What this task involves: The response should be a faithful copy of every record, with nothing left out.

Provided material:
Content starts

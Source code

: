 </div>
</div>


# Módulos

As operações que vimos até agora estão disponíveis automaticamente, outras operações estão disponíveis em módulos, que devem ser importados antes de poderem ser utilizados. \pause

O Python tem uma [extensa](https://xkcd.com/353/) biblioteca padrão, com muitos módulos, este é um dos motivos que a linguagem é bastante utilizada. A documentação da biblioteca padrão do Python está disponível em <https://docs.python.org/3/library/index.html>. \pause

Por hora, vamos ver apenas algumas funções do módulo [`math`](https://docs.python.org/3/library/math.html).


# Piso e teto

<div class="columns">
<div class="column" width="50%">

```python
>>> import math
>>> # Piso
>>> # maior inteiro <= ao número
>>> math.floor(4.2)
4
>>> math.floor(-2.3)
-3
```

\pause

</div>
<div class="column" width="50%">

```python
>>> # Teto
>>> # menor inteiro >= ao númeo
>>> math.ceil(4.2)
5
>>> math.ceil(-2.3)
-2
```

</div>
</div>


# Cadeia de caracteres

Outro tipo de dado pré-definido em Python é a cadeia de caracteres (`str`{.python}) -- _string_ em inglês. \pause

Content ends

Task solution:
Source code

: </div>
</div>


# Módulos

As operações que vimos até agora estão disponíveis automaticamente, outras operações estão disponíveis em módulos, que devem ser importados antes de poderem ser utilizados. \pause

O Python tem uma [extensa](https://xkcd.com/353/) biblioteca padrão, com muitos módulos, este é um dos motivos que a linguagem é bastante utilizada. A documentação da biblioteca padrão do Python está disponível em <https://docs.python.org/3/library/index.html>. \pause

Por hora, vamos ver apenas algumas funções do módulo [`math`](https://docs.python.org/3/library/math.html).


# Piso e teto

<div class="columns">
<div class="column" width="50%">

```python
>>> import math
>>> # Piso
>>> # maior inteiro <= ao número
>>> math.floor(4.2)
4
>>> math.floor(-2.3)
-3
```

\pause

</div>
<div class="column" width="50%">

```python
>>> # Teto
>>> # menor inteiro >= ao númeo
>>> math.ceil(4.2)
5
>>> math.ceil(-2.3)
-2
```

</div>
</div>


# Cadeia de caracteres

Outro tipo de dado pré-definido em Python é a cadeia de caracteres (`str`{.python}) -- _string_ em inglês. \pause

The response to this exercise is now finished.